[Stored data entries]
────────────────────

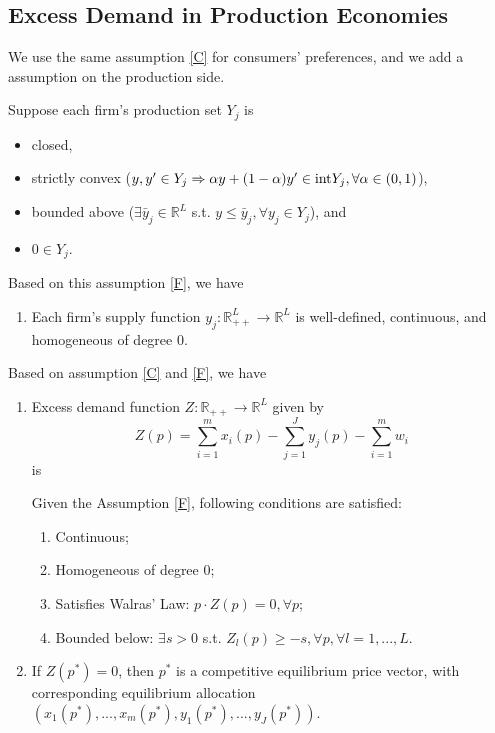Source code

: \documentclass[11pt]{elegantbook}
\begin{document}
\subsection{Excess Demand in Production Economies}
We use the same assumption \ref{C} for consumers' preferences, and we add a assumption on the production side.
\begin{assumption}\label{F}
    Suppose each firm's production set $Y_j$ is
    \begin{itemize}
        \item closed,
        \item strictly convex ($y,y'\in Y_j \Rightarrow \alpha y+(1-\alpha)y'\in \textnormal{int}Y_j, \forall \alpha\in (0,1)$),
        \item bounded above ($\exists \bar{y}_j\in \mathbb{R}^L$ s.t. $y\leq \bar{y}_j, \forall y_j\in Y_j$), and
        \item $0\in Y_j$.
    \end{itemize}
\end{assumption}
Based on this assumption \ref{F}, we have
\begin{enumerate}[$\circ$]
    \item Each firm's supply function $y_j: \mathbb{R}_{++}^L \rightarrow \mathbb{R}^L$ is well-defined, continuous, and homogeneous of degree $0$.
\end{enumerate}
Based on assumption \ref{C} and \ref{F}, we have
\begin{enumerate}[$\circ$]
    \item Excess demand function $Z:\mathbb{R}_{++} \rightarrow \mathbb{R}^L$ given by $$Z(p)=\sum_{i=1}^m x_i(p)-\sum_{j=1}^Jy_j(p)-\sum_{i=1}^m w_i$$ is
    \begin{definition}[Condition (1) to (4)]
        \normalfont
        Given the Assumption \ref{F}, following conditions are satisfied:
        \begin{enumerate}[(1).]
            \item Continuous;
            \item Homogeneous of degree $0$;
            \item Satisfies Walras' Law: $p\cdot Z(p)=0, \forall p$;
            \item Bounded below: $\exists s>0$ s.t. $Z_l(p)\geq -s, \forall p, \forall l=1,...,L$.
        \end{enumerate}
    \end{definition}
    \item If $Z(p^*)=0$, then $p^*$ is a competitive equilibrium price vector, with corresponding equilibrium allocation $\left(x_1(p^*),...,x_m(p^*),y_1(p^*),...,y_J(p^*)\right)$.
\end{enumerate}
\end{document}

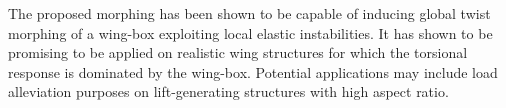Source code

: The proposed morphing has been shown to be capable of inducing global twist morphing of a wing-box exploiting local elastic instabilities. It has shown to be promising to be applied on realistic wing structures for which the torsional response is dominated by the wing-box. Potential applications may include load alleviation purposes on lift-generating structures with high aspect ratio. 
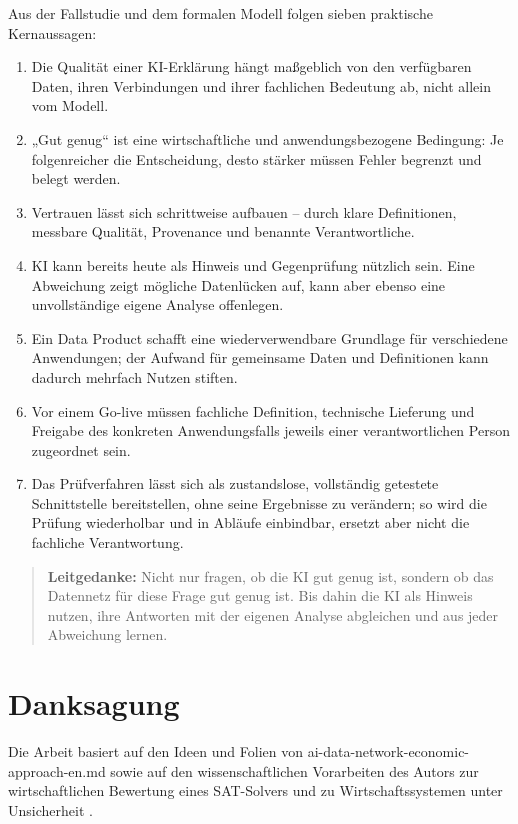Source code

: \documentclass[a4paper,12pt]{article}
\theoremstyle{definition}
\begin{document}
Aus der Fallstudie und dem formalen Modell folgen sieben praktische Kernaussagen:
\begin{enumerate}
\item Die Qualität einer KI-Erklärung hängt maßgeblich von den verfügbaren Daten, ihren Verbindungen und ihrer fachlichen Bedeutung ab, nicht allein vom Modell.
\item „Gut genug“ ist eine wirtschaftliche und anwendungsbezogene Bedingung: Je folgenreicher die Entscheidung, desto stärker müssen Fehler begrenzt und belegt werden.
\item Vertrauen lässt sich schrittweise aufbauen – durch klare Definitionen, messbare Qualität, Provenance und benannte Verantwortliche.
\item KI kann bereits heute als Hinweis und Gegenprüfung nützlich sein. Eine Abweichung zeigt mögliche Datenlücken auf, kann aber ebenso eine unvollständige eigene Analyse offenlegen.
\item Ein Data Product schafft eine wiederverwendbare Grundlage für verschiedene Anwendungen; der Aufwand für gemeinsame Daten und Definitionen kann dadurch mehrfach Nutzen stiften.
\item Vor einem Go-live müssen fachliche Definition, technische Lieferung und Freigabe des konkreten Anwendungsfalls jeweils einer verantwortlichen Person zugeordnet sein.
\item Das Prüfverfahren lässt sich als zustandslose, vollständig getestete Schnittstelle bereitstellen, ohne seine Ergebnisse zu verändern; so wird die Prüfung wiederholbar und in Abläufe einbindbar, ersetzt aber nicht die fachliche Verantwortung.
\end{enumerate}

\begin{quote}
\textbf{Leitgedanke:} Nicht nur fragen, ob die KI gut genug ist, sondern ob das Datennetz für diese Frage gut genug ist. Bis dahin die KI als Hinweis nutzen, ihre Antworten mit der eigenen Analyse abgleichen und aus jeder Abweichung lernen.
\end{quote}

\section*{Danksagung}
Die Arbeit basiert auf den Ideen und Folien von ai-data-network-economic-approach-en.md sowie auf den wissenschaftlichen Vorarbeiten des Autors zur wirtschaftlichen Bewertung eines SAT-Solvers und zu Wirtschaftssystemen unter Unsicherheit \cite{sat2026,uncertainty2026}.
\appendix
\end{document}

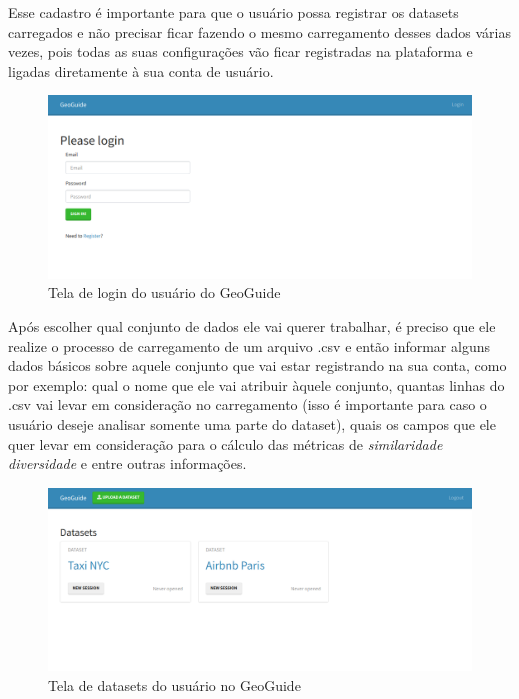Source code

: Esse cadastro é importante para que o usuário possa registrar os datasets carregados e não precisar ficar fazendo o mesmo carregamento desses dados várias vezes, pois todas as suas configurações vão ficar registradas na plataforma e ligadas diretamente à sua conta de usuário.

\begin{figure}[h]
	\centering
	\includegraphics[width=\textwidth]{images/geoguide-login.png}
	\caption{Tela de login do usuário do GeoGuide}
	\label{fig:geoguide-login}
	\vspace{-10pt}
\end{figure}

Após escolher qual conjunto de dados ele vai querer trabalhar, é preciso que ele realize o processo de carregamento de um arquivo .csv e então informar alguns dados básicos sobre aquele conjunto que vai estar registrando na sua conta, como por exemplo: qual o nome que ele vai atribuir àquele conjunto, quantas linhas do .csv vai levar em consideração no carregamento (isso é importante para caso o usuário deseje analisar somente uma parte do dataset), quais os campos que ele quer levar em consideração para o cálculo das métricas de \textit{similaridade} \textit{diversidade} e entre outras informações.

\begin{figure}[h]
	\centering
	\includegraphics[width=\textwidth]{images/geoguide-datasets.png}
	\caption{Tela de datasets do usuário no GeoGuide}
	\label{fig:geoguide-datasets}
	\vspace{-10pt}
\end{figure}

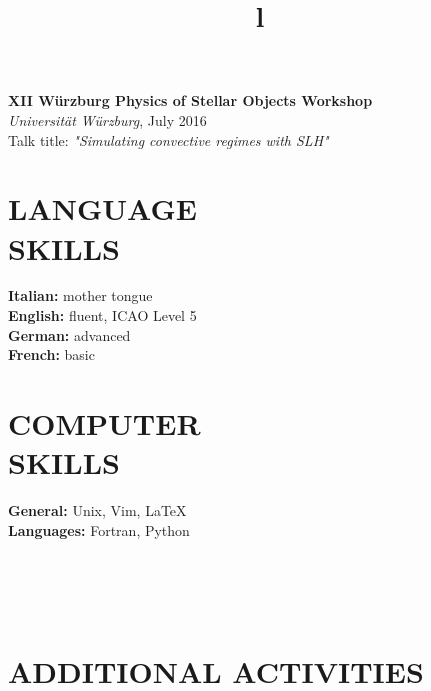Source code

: \documentclass[margin]{res}
\begin{document}
\begin{resume}
\textbf{XII Würzburg Physics of Stellar Objects Workshop}\\
{\sl Universität Würzburg}, July 2016\\
Talk title: \textit{"Simulating convective regimes with SLH"}  

\section{LANGUAGE\\SKILLS}

\textbf{Italian: } mother tongue
\\
\textbf{English: } fluent, ICAO Level 5
\\
\textbf{German: } advanced
\\
\textbf{French: } basic

\section{COMPUTER\\SKILLS}

\textbf{General: } Unix, Vim, \LaTeX
\\
\textbf{Languages: } Fortran, Python

\begin{format}
\title{l}\\
\\
\body\\
\end{format}

\section{ADDITIONAL ACTIVITIES}




\end{resume}
\(\)
\end{document}
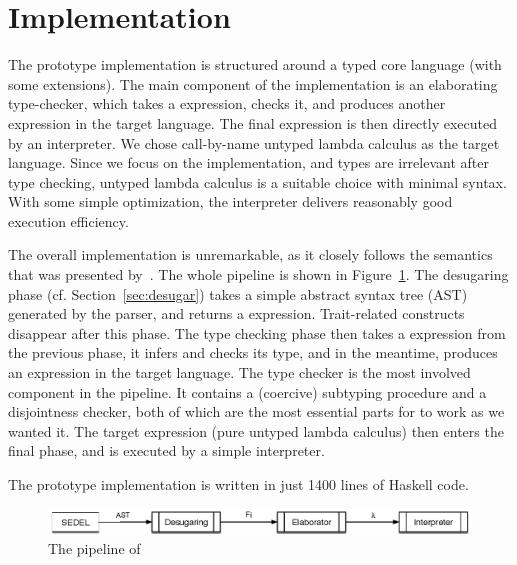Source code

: \section{Implementation}

The \name prototype implementation is structured around a typed core language
(\bname with some extensions). The main component of the implementation is an
elaborating type-checker, which takes a \bname expression, checks it, and
produces another expression in the target language. The final expression is then
directly executed by an interpreter. We chose call-by-name untyped lambda
calculus as the target language. Since we focus on the implementation, and types
are irrelevant after type checking, untyped lambda calculus is a suitable choice
with minimal syntax. With some simple optimization, the interpreter delivers
reasonably good execution efficiency.

The overall implementation is unremarkable, as it closely follows the semantics
that was presented by~\citet{alpuimdisjoint}. The whole pipeline is shown in
Figure~\ref{fig:pipeline}. The desugaring phase (cf. Section~\ref{sec:desugar})
takes a simple abstract syntax tree (AST) generated by the parser, and returns a
\bname expression. Trait-related constructs disappear after this phase. The
type checking phase then takes a \bname expression from the previous phase, it
infers and checks its type, and in the meantime, produces an expression in the
target language. The type checker is the most involved component in the
pipeline. It contains a (coercive) subtyping procedure and a disjointness
checker, both of which are the most essential parts for \name to work as we
wanted it. The target expression (pure untyped lambda calculus) then enters the
final phase, and is executed by a simple interpreter.

The prototype implementation is written in just 1400 lines of Haskell code.

\begin{figure}
  \centering
  \includegraphics[scale=0.9]{pipeline.eps}
  \caption{The pipeline of \name}
  \label{fig:pipeline}
\end{figure}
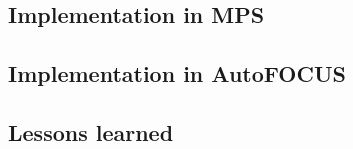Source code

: \subsection{Implementation in MPS}

\subsection{Implementation in AutoFOCUS}

\subsection{Lessons learned}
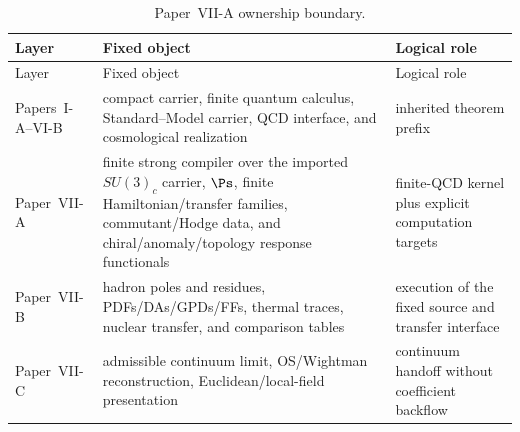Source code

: \documentclass[12pt,a4paper]{article}
\begin{document}
\begin{longtable}{>{\raggedright\arraybackslash}p{} >{\raggedright\arraybackslash}p{} >{\raggedright\arraybackslash}p{}}
\caption[Paper-VII-A ownership boundary]{Paper~VII-A ownership boundary.}\label{p10:tab:paper-x-ownership-boundary}\\
\toprule
Layer & Fixed object & Logical role \\
\midrule
\endfirsthead
\toprule
Layer & Fixed object & Logical role \\
\midrule
\endhead
Papers~I-A--VI-B & compact carrier, finite quantum calculus, Standard--Model carrier, QCD interface, and cosmological realization & inherited theorem prefix \\
Paper~VII-A & finite strong compiler over the imported \(SU(3)_c\) carrier, \(\Ps\), finite Hamiltonian/transfer families, commutant/Hodge data, and chiral/anomaly/topology response functionals & finite-QCD kernel plus explicit computation targets \\
Paper~VII-B & hadron poles and residues, PDFs/DAs/GPDs/FFs, thermal traces, nuclear transfer, and comparison tables & execution of the fixed source and transfer interface \\
Paper~VII-C & admissible continuum limit, OS/Wightman reconstruction, Euclidean/local-field presentation & continuum handoff without coefficient backflow \\
\bottomrule
\end{longtable}
\end{document}
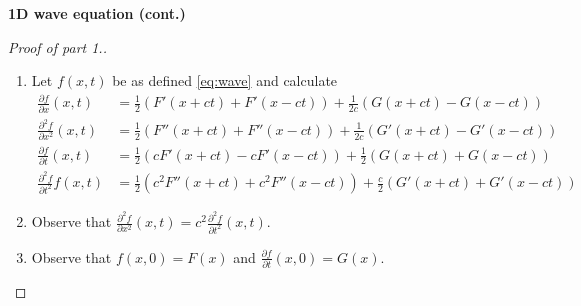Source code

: \textbf{1D wave equation (cont.)}
\begin{proof}[Proof of part 1.]
    \begin{enumerate}
        \item Let \(f(x,t)\) be as defined \eqref{eq:wave} and calculate
              \[
                  \begin{aligned}
                      \tfrac{\partial f}{\partial x} (x,t)
                       & = \tfrac{1}{2} \left(F'(x+ct) + F'(x-ct)\right)
                      + \tfrac{1}{2c}\left(G(x+ct) - G(x-ct)\right)               \\
                      \tfrac{\partial^2 f}{\partial x^2}(x,t)
                       & = \tfrac{1}{2} \left(F''(x+ct) + F''(x-ct)\right)
                      + \tfrac{1}{2c}\left(G'(x+ct) - G'(x-ct)\right)             \\
                      \tfrac{\partial f}{\partial t} (x,t)
                       & = \tfrac{1}{2} \left(cF'(x+ct) - c F'(x-ct)\right)
                      + \tfrac{1}{2}\left(G(x+ct) + G(x-ct)\right)                \\
                      \tfrac{\partial^2 f}{\partial t^2} f(x,t)
                       & = \tfrac{1}{2} \left(c^2F''(x+ct) + c^2 F''(x-ct)\right)
                      + \tfrac{c}{2}\left(G'(x+ct) + G'(x-ct)\right)
                  \end{aligned}
              \]
        \item Observe that  \(   \frac{\partial^2 f}{\partial x^2}(x,t) = c^2  \frac{\partial^2 f}{\partial t^2}(x,t) \).
        \item Observe that \(f(x,0) = F(x)\)
              and \(\frac{\partial f}{\partial t}(x,0) = G(x)\).
    \end{enumerate}
\end{proof}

────────────────────

(EXERCISE OBJECTIVE):
Leave out the pictures. Transcribe only the lines above, from the first through the one that contains "Based on this".

(WRITTEN RESPONSE):
Source code

: \documentclass[11pt]{elegantbook}
\begin{document}
\subsection{Excess Demand in Production Economies}
We use the same assumption \ref{C} for consumers' preferences, and we add a assumption on the production side.
\begin{assumption}\label{F}
    Suppose each firm's production set $Y_j$ is
    \begin{itemize}
        \item closed,
        \item strictly convex ($y,y'\in Y_j \Rightarrow \alpha y+(1-\alpha)y'\in \textnormal{int}Y_j, \forall \alpha\in (0,1)$),
        \item bounded above ($\exists \bar{y}_j\in \mathbb{R}^L$ s.t. $y\leq \bar{y}_j, \forall y_j\in Y_j$), and
        \item $0\in Y_j$.
    \end{itemize}
\end{assumption}
Based on this assumption \ref{F}, we have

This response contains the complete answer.